These are the key concepts you need to understand to accurately answer the question.

Average Velocity
Average velocity is an important concept in kinematics. It tells you how fast you are moving in a specific direction over a period of time. It's all about displacement, which is the change in position from the start to the end of a journey.
To calculate average velocity, use the formula:
  • \( \text{Average velocity} = \frac{\text{Total displacement}}{\text{Total time}} \)
In this exercise, you start at a ranch house and end at a bench, resulting in a total displacement of -20 meters. Even though you walked 100 meters in total, the displacement is only 20 meters west (negative means westward here), because east and west cancel each other out.
Divide this displacement by the total time of 64 seconds, and you find an average velocity of -0.3125 meters per second. The negative value indicates the westward direction of the net movement.
Average Speed
Average speed, unlike average velocity, focuses on the total ground covered without considering direction. It provides the overall pace of your movement regardless of where you ended up.Calculate average speed by applying:
  • \( \text{Average speed} = \frac{\text{Total distance traveled}}{\text{Total time}} \)
Here, you walked 60 meters east and then 40 meters back west. So, the total distance is a straightforward sum of these two paths, equaling 100 meters.
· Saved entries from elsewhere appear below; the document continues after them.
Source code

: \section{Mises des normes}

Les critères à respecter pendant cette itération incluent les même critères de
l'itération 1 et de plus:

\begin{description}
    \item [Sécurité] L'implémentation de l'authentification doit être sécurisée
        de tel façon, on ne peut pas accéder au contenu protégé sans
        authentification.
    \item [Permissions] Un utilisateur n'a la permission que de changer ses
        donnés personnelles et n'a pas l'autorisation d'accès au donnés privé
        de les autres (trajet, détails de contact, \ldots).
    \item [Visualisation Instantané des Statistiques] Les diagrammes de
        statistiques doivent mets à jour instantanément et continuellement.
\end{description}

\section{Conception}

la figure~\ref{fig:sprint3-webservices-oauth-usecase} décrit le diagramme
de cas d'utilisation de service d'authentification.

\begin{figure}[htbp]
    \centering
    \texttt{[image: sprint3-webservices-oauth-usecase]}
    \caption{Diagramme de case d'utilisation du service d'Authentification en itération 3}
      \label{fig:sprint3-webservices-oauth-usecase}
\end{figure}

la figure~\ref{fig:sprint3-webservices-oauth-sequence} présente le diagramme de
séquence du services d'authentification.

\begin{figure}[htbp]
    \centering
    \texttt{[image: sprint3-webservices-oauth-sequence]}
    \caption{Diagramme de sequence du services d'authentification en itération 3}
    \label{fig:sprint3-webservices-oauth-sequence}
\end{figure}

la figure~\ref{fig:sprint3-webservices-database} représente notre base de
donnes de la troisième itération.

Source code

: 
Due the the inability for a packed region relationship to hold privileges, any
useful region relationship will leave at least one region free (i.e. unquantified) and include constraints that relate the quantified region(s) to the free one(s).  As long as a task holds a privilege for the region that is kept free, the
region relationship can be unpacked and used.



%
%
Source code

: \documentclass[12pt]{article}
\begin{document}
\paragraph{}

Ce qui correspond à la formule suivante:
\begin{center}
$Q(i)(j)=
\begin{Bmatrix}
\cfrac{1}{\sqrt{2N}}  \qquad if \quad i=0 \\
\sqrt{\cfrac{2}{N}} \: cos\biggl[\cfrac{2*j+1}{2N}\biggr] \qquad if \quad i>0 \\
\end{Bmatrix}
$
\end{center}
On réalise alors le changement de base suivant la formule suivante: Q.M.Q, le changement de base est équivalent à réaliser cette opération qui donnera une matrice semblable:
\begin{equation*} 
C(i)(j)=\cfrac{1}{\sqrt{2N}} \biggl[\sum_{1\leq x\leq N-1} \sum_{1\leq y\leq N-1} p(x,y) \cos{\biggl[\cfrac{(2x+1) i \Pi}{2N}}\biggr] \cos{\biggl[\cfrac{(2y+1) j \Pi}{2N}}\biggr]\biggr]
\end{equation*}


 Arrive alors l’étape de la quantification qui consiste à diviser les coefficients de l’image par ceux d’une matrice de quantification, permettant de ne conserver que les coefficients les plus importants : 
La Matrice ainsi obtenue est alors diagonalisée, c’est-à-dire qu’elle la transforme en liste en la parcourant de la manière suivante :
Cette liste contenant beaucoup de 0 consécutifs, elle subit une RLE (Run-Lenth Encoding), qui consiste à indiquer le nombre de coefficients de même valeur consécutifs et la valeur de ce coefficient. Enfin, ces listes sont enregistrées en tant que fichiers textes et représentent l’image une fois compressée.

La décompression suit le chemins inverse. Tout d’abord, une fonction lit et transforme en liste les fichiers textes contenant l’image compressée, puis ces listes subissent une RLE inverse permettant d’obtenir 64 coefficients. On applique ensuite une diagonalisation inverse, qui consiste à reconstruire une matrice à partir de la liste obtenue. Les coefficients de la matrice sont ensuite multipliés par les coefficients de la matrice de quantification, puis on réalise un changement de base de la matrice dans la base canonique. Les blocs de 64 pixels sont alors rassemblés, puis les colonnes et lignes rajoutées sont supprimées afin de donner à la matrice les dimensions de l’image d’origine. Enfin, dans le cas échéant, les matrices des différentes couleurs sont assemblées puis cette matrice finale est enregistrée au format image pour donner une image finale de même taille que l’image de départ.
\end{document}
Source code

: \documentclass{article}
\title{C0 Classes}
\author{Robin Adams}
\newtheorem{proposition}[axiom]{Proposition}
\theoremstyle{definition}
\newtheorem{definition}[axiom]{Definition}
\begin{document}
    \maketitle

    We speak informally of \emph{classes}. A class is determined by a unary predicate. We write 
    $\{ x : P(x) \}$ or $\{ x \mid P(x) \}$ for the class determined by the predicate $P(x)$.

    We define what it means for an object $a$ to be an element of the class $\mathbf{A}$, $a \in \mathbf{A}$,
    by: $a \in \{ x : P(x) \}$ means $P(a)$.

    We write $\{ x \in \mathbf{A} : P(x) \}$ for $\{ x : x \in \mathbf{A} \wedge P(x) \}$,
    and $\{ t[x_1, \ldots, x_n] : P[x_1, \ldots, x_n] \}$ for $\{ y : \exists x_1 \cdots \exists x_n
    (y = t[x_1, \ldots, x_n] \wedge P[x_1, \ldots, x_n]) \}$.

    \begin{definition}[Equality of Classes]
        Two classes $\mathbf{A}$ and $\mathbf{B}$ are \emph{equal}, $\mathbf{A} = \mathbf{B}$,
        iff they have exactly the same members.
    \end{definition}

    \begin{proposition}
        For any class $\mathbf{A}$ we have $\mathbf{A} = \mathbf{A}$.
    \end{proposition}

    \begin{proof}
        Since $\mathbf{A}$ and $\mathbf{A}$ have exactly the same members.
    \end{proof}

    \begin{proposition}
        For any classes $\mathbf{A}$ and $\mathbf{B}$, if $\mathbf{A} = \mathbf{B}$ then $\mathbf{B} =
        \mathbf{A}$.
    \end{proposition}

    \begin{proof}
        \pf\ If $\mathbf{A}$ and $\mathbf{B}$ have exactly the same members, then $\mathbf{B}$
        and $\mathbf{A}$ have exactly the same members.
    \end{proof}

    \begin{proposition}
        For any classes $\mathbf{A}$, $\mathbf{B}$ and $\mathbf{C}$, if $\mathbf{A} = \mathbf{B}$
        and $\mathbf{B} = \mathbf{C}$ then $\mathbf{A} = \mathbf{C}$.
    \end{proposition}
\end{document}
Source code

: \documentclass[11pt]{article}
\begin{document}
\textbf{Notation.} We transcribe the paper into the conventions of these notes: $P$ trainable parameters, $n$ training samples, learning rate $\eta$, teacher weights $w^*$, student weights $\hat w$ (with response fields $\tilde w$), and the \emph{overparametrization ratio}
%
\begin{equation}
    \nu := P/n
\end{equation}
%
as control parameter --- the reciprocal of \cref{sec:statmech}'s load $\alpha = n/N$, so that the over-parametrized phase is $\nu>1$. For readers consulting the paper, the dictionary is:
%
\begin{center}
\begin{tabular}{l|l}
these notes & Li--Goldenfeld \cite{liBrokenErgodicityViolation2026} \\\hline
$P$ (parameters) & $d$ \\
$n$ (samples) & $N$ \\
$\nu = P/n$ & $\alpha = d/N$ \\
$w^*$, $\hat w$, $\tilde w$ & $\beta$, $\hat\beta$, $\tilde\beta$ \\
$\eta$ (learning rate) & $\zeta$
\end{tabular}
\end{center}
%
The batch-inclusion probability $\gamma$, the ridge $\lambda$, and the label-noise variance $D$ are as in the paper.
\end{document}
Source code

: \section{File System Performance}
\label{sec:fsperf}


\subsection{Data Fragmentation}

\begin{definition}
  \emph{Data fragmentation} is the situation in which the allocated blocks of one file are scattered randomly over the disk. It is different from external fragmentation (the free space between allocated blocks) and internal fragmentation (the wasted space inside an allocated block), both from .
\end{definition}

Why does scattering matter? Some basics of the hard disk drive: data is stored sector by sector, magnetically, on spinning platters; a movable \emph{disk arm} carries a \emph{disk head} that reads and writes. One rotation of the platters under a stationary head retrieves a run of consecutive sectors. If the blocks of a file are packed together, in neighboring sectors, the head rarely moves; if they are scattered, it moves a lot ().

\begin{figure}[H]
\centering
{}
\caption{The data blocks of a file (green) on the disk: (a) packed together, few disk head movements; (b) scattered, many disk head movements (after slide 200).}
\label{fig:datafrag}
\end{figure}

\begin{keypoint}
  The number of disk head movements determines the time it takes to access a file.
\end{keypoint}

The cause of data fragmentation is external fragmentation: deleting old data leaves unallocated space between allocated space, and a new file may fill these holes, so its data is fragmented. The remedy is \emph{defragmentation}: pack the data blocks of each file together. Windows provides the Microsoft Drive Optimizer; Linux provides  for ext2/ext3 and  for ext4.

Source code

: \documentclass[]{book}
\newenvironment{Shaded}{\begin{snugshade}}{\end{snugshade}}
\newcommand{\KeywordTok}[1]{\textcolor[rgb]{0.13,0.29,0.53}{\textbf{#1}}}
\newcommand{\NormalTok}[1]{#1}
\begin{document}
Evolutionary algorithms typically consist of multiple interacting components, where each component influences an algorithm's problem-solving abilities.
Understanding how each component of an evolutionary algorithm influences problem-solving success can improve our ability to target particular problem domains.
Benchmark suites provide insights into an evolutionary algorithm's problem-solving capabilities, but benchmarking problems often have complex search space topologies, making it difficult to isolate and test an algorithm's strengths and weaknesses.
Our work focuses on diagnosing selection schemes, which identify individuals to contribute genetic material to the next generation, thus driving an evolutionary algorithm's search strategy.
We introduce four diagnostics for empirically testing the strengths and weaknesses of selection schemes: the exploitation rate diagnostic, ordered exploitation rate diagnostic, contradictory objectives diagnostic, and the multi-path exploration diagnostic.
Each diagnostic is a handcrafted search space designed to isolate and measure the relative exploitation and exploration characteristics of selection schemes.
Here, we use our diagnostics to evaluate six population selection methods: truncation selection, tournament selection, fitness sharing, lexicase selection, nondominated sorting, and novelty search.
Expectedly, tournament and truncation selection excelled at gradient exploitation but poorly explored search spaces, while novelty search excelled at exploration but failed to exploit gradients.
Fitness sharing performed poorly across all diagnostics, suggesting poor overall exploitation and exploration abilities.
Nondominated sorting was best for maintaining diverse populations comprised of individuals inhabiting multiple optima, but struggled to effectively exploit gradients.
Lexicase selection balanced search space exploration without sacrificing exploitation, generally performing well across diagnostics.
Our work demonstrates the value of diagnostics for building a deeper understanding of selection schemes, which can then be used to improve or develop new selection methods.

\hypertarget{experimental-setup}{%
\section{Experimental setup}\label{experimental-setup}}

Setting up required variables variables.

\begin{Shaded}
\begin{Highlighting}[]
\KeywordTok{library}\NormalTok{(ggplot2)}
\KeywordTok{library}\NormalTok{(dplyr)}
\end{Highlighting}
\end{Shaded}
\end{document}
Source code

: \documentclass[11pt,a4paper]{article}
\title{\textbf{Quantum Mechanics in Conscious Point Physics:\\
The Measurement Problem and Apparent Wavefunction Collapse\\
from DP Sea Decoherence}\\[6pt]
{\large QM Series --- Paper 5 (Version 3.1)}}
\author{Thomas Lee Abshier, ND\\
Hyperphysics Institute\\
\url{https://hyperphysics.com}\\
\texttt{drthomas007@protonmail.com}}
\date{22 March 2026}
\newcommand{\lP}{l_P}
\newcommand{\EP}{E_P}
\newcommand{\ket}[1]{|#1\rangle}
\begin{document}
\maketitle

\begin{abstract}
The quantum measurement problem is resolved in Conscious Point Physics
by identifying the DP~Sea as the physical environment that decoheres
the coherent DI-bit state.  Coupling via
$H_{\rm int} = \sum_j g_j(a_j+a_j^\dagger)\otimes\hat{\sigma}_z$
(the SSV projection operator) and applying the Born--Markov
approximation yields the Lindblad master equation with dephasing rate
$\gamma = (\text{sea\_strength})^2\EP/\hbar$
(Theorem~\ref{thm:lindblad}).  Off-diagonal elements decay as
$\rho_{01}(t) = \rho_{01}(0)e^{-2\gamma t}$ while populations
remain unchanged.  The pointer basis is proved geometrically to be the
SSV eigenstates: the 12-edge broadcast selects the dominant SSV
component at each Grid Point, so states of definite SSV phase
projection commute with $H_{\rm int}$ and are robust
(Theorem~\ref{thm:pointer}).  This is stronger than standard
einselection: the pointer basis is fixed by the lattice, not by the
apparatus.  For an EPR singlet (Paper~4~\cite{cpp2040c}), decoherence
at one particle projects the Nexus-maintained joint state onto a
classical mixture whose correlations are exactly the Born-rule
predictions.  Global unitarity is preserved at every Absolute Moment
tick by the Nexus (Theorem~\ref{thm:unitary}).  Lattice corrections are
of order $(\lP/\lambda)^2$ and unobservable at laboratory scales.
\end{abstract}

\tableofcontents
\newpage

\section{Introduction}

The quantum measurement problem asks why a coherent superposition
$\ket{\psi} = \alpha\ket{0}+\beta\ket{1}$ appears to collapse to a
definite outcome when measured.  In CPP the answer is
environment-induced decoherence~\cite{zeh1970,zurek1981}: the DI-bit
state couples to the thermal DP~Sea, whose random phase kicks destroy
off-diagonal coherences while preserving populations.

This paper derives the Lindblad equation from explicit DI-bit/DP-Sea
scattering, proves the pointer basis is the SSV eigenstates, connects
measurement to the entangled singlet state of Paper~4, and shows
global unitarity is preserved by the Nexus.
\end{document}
Dividing 100 meters by the total time of 64 seconds gives you an average speed of 1.5625 meters per second. Unlike average velocity, average speed is always a positive number because it does not account for direction.
Displacement
Displacement is a vector quantity, which means it has both magnitude and direction. It tells you how far out of place an object is; it's the object's overall change in position.In our exercise, displacement is the net result of moving 60 meters east and then 40 meters west. Instead of worrying about the pathway taken, you only consider where you started and where you ended up.
  • Calculation: \(-60 \, \text{m} + 40 \, \text{m} = -20 \, \text{m}\)
This means you ended up 20 meters west of your starting point. The negative sign indicates that the ending point is west of the starting point.
Total Distance Traveled
Total distance traveled is a scalar quantity, focusing simply on how much ground was covered during the entire journey. It's about the actual path taken without worrying about direction. To find this, you count every meter walked during the trip:
  • You walked 60 meters east to reach the windmill.
  • Then, you walked another 40 meters west to get back to the bench.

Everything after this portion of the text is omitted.